Increased melanin pigmentation in the basal layer Increased melanin pigmentation in the basal layer of a melanoacanthoma (hematoxylin and eosin, original magnification X10).
Proliferating dendritic melanocytes in the prickle Proliferating dendritic melanocytes in the prickle-cell layers of a melanoacanthoma (hematoxylin and eosin, original magnification X40).

The clinical and histologic features of oral melanoacanthoma lesions can resemble those of melanoma in situ.[25] Usually, no evidence of cellular pleomorphism or abnormal mitotic activity is seen in oral melanoacanthoma, and this feature excludes malignancy.

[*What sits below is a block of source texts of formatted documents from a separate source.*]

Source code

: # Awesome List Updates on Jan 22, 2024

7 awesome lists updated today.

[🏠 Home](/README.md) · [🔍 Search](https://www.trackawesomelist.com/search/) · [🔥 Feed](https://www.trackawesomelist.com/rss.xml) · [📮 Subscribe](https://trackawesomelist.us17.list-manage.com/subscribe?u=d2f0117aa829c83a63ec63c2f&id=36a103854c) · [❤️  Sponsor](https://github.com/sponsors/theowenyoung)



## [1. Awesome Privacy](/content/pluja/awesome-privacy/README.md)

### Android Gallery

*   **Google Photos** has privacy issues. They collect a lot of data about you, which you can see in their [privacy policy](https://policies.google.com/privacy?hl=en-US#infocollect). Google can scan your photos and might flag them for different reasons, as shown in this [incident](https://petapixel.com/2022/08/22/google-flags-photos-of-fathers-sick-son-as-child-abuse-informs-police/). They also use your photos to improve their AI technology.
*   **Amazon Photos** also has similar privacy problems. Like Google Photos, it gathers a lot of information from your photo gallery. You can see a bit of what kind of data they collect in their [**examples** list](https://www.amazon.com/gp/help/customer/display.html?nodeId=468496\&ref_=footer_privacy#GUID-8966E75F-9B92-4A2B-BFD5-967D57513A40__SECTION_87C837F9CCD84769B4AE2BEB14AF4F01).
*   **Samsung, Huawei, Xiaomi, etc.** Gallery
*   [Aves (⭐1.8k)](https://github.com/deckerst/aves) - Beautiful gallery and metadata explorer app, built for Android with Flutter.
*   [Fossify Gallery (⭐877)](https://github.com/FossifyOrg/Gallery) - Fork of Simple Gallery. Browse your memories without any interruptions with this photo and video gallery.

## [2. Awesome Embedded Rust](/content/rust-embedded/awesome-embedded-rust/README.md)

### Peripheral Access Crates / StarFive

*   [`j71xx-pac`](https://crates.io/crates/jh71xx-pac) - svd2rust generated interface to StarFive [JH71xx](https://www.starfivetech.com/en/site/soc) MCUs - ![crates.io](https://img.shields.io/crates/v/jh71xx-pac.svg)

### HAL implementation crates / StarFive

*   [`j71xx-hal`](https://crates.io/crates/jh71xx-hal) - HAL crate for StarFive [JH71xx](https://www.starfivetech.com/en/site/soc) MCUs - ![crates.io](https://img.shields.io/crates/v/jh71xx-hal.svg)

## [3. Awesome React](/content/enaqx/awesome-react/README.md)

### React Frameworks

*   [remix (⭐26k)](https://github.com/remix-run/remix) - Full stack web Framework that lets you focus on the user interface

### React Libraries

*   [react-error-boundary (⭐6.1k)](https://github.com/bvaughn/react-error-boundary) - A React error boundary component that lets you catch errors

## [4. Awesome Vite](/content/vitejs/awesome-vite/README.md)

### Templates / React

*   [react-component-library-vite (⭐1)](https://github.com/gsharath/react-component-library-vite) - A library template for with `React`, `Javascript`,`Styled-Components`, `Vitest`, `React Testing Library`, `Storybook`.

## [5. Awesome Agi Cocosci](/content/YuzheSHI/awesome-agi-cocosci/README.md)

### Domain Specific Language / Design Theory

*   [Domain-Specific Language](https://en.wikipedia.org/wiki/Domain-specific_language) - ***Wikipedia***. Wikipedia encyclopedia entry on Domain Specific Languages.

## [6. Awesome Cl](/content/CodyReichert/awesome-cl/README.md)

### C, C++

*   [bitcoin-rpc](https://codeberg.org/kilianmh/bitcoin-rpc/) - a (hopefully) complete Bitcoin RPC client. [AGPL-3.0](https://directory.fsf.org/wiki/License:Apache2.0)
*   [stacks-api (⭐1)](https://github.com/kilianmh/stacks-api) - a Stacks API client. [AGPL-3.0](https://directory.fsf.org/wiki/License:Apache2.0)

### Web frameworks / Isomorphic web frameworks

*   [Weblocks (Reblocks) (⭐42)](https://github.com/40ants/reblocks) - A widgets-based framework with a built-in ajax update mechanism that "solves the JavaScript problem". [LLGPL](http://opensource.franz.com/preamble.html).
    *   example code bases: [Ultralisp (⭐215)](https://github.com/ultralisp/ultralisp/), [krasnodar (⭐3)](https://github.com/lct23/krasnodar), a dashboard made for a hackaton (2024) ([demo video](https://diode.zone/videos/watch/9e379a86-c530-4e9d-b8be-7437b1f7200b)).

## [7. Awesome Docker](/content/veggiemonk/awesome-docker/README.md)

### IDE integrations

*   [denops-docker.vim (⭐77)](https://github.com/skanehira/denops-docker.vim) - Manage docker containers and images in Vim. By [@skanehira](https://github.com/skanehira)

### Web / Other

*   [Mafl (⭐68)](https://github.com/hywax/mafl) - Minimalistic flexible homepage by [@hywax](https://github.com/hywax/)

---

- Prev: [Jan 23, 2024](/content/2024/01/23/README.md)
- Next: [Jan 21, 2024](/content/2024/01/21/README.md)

In mucosal lesions, mixed chronic inflammatory cells and numerous melanin-laden macrophages densely infiltrate the stratum corneum. This inflammatory process may indicate the reactive rather than the neoplastic nature of the lesion.[26, 27]



Medical Care

No medical treatment for mucosal or cutaneous lesions is known. A low risk of recurrence exists. In patients with mucosal lesions, treatment may be limited to removal of the precipitating stimulus.[28] Lesions spontaneously resolve in approximately 40% of patients with oral lesions.[2]

Surgical Care

Surgical excision is the treatment of choice for both mucosal and cutaneous lesions. Because rare cases of premalignant or malignant cutaneous lesions are reported, wider resection with clear margins is recommended. In benign cutaneous melanoacanthoma, local excision or ablation of the site is adequate. If mucosal lesions do not resolve, local excision or ablation is indicated.

Cryosurgery, electrosurgery, or laser treatment[29] may be used to remove lesions; however, these modalities may jeopardize the microscopic diagnosis. Specific laser utilization must be stated on the biopsy order.


No evidence of malignant transformation has been reported. No complications arise from incisional or excisional biopsy.